LorryStream is a lightweight and polyglot stream-processing library, to be used as a data backplane-, message relay-, or pipeline-subsystem, in the spirit of socat and GStreamer. It is based on Streamz, Dask, and other Python libraries.

You can use LorryStream to store data received from the network into databases, or to relay it back to the network, for example into different bus systems. It can be used both as a standalone program, and as a library.

  • Use as protocol translator, bridge

It is conceived to generalize and improve the corresponding subsystems of programs and frameworks like Kotori, Wetterdienst, Luftdatenpumpe, amqp-forward, ttnlogger, Kahn, or mqttwarn.

Details

  • Data sources are message bus systems like AMQP, Kafka, MQTT, ZeroMQ, and network listener endpoints for TCP, UDP, HTTP, and WebSocket.

  • Data sinks are RDBMS databases supported by SQLAlchemy, or other message brokers.

Motivation

  • Implement a reusable solution, simple to install and operate, that doesn’t depend on vendor-provided infrastructure, and can easily be embedded into existing frameworks and software stacks, or integrated otherwise by running it as a separate service.

  • Help the community and industry to modernize their aging DAQ backend systems designed within the previous decades.

Background

Flow-Based Programming (FBP) is a programming paradigm that uses a “data processing factory” metaphor for designing and building applications. It is a special case of dataflow programming characterized by asynchronous, concurrent processes “under the covers”.

FBP has been found to support improved development time and maintainability, reusability, rapid prototyping, simulation, improved performance, and good communication among developers, maintenance staff, users, systems people, and management - not to mention that FBP naturally takes advantage of multiple cores, without the programmer having to struggle with the intricacies of multitasking.

Flow-based Programming

Caveat

Please note that LorryStream is alpha-quality software, and a work in progress. Contributions of all kinds are very welcome, in order to make it more solid.

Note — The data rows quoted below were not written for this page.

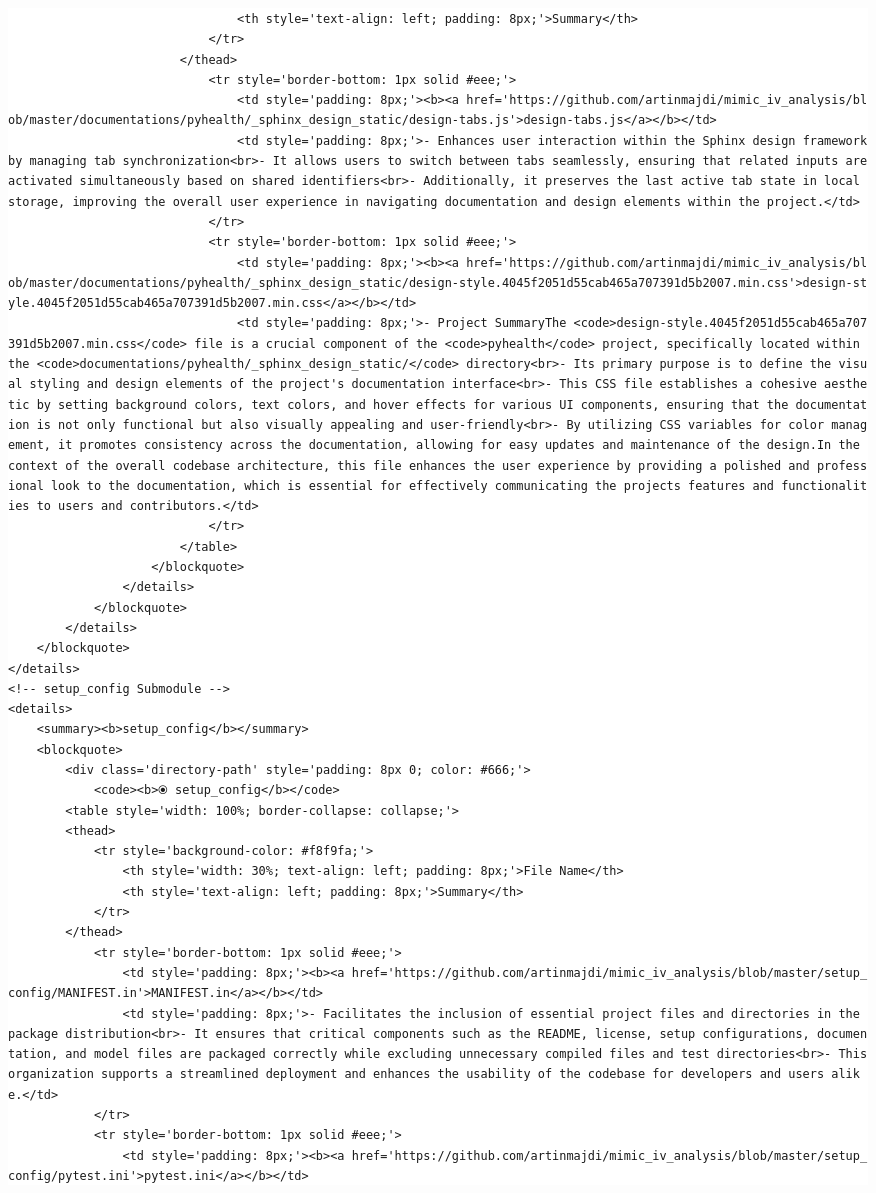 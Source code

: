 									<th style='text-align: left; padding: 8px;'>Summary</th>
								</tr>
							</thead>
								<tr style='border-bottom: 1px solid #eee;'>
									<td style='padding: 8px;'><b><a href='https://github.com/artinmajdi/mimic_iv_analysis/blob/master/documentations/pyhealth/_sphinx_design_static/design-tabs.js'>design-tabs.js</a></b></td>
									<td style='padding: 8px;'>- Enhances user interaction within the Sphinx design framework by managing tab synchronization<br>- It allows users to switch between tabs seamlessly, ensuring that related inputs are activated simultaneously based on shared identifiers<br>- Additionally, it preserves the last active tab state in local storage, improving the overall user experience in navigating documentation and design elements within the project.</td>
								</tr>
								<tr style='border-bottom: 1px solid #eee;'>
									<td style='padding: 8px;'><b><a href='https://github.com/artinmajdi/mimic_iv_analysis/blob/master/documentations/pyhealth/_sphinx_design_static/design-style.4045f2051d55cab465a707391d5b2007.min.css'>design-style.4045f2051d55cab465a707391d5b2007.min.css</a></b></td>
									<td style='padding: 8px;'>- Project SummaryThe <code>design-style.4045f2051d55cab465a707391d5b2007.min.css</code> file is a crucial component of the <code>pyhealth</code> project, specifically located within the <code>documentations/pyhealth/_sphinx_design_static/</code> directory<br>- Its primary purpose is to define the visual styling and design elements of the project's documentation interface<br>- This CSS file establishes a cohesive aesthetic by setting background colors, text colors, and hover effects for various UI components, ensuring that the documentation is not only functional but also visually appealing and user-friendly<br>- By utilizing CSS variables for color management, it promotes consistency across the documentation, allowing for easy updates and maintenance of the design.In the context of the overall codebase architecture, this file enhances the user experience by providing a polished and professional look to the documentation, which is essential for effectively communicating the projects features and functionalities to users and contributors.</td>
								</tr>
							</table>
						</blockquote>
					</details>
				</blockquote>
			</details>
		</blockquote>
	</details>
	<!-- setup_config Submodule -->
	<details>
		<summary><b>setup_config</b></summary>
		<blockquote>
			<div class='directory-path' style='padding: 8px 0; color: #666;'>
				<code><b>⦿ setup_config</b></code>
			<table style='width: 100%; border-collapse: collapse;'>
			<thead>
				<tr style='background-color: #f8f9fa;'>
					<th style='width: 30%; text-align: left; padding: 8px;'>File Name</th>
					<th style='text-align: left; padding: 8px;'>Summary</th>
				</tr>
			</thead>
				<tr style='border-bottom: 1px solid #eee;'>
					<td style='padding: 8px;'><b><a href='https://github.com/artinmajdi/mimic_iv_analysis/blob/master/setup_config/MANIFEST.in'>MANIFEST.in</a></b></td>
					<td style='padding: 8px;'>- Facilitates the inclusion of essential project files and directories in the package distribution<br>- It ensures that critical components such as the README, license, setup configurations, documentation, and model files are packaged correctly while excluding unnecessary compiled files and test directories<br>- This organization supports a streamlined deployment and enhances the usability of the codebase for developers and users alike.</td>
				</tr>
				<tr style='border-bottom: 1px solid #eee;'>
					<td style='padding: 8px;'><b><a href='https://github.com/artinmajdi/mimic_iv_analysis/blob/master/setup_config/pytest.ini'>pytest.ini</a></b></td>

Breaking changes should be expected until a 1.0 release, so version pinning is recommended, especially when you use it as a library.

Only a few features sketched out in the README have actually been implemented right now.

Synopsis

The canonical command is lorry relay <source> <sink>. Please note %23 is #.

lorry relay \
    "mqtt://localhost/testdrive/%23" \
    "crate://localhost/?table=testdrive"

If you prefer a GStreamer-like pipeline definition syntax.

lorry launch "mqttsrc location=mqtt://localhost/testdrive/%23 ! sqlsink location=crate://localhost/?table=testdrive"

Quickstart

If you are in a hurry, and want to run LorryStream without any installation, just use the OCI image on Podman or Docker.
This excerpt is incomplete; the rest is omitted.